Jackie Oates - The Spyglass & The Herringbone

2015 studio album

The Spyglass & The Herringbone - Jackie Oates

the bright young folk review

The Spyglass & the Herringbone, Jackie Oates’ sixth solo album, stands in stark relief to its predecessor, Lullabies. The gentle night songs of that record have been replaced by an eclectic mix of, mostly, upbeat songs drawn from a variety of sources both traditional and modern.

If the album has a theme, it’s one of celebration. Hail! Hail! The First of May is a joyous version of Dave Webber’s song about the Padstow May Day festivities. Whilst The Halsway Carol (By Nigel Eaton and Iain Frisk) welcomes the coming of winter and the longest night.

Englishness is celebrated in another of Oates’ clever covers of contemporary pop songs. This time she has chosen The Sundays’ Can’t Be Sure. Live for tomorrow, the song says, even though England has miserable weather, why cry? Arranged for strings and harp by Joe Duddell, this is one of the highlights of the album.

A guided tour around The Foundling Museum was the inspiration for Chris Sarjeant’s The Spyglass & the Herringbone. This is a broken token song but in this case the token is given to a baby so that its mother can find him again should she be in a position to take the child back.

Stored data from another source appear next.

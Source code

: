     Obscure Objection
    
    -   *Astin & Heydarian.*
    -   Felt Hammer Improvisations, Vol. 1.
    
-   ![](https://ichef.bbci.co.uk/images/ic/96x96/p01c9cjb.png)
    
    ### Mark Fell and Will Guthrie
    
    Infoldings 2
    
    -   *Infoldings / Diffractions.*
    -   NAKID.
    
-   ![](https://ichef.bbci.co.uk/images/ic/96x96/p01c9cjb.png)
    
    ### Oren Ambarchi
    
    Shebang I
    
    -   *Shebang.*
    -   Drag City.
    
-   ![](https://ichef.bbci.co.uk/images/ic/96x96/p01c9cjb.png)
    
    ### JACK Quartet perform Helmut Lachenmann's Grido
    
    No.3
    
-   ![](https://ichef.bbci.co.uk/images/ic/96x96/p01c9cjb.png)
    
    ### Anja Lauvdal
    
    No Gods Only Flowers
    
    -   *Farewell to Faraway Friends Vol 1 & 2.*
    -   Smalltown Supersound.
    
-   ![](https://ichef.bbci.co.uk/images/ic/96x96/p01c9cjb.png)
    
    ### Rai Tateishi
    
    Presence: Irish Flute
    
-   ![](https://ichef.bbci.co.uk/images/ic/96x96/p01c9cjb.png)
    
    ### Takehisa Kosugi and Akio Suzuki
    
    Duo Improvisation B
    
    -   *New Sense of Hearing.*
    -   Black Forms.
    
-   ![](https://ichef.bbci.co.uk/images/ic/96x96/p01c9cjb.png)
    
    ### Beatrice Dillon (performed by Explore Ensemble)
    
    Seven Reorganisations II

The Yellow Bittern is a setting of the 18th century Irish poem by Cathal Buí Mac Giolla Ghunna. The poem tells of the writer finding a yellow bittern dead of thirst on a rock. Although he’s saddened by this sight, it encourages the writer to enjoy his life while he can. The song is sensitively arranged by Oates and Sarjeant who also plays a beautiful guitar solo at the end of the piece.

There’s no shortage of traditional songs on the album. Highlights include a morris-ed up arrangement of The Devil and the Farmer’s Wife and a spirited rendition of The Doffing Mistress. The Irish origins of the latter song are nodded to in the deft flute playing of Calum Stewart.

The album ends with another Irish song, The Banks of the Bann. Accompanied by just guitar and viola, Oates’ voice is the perfect instrument to sing this song of separation.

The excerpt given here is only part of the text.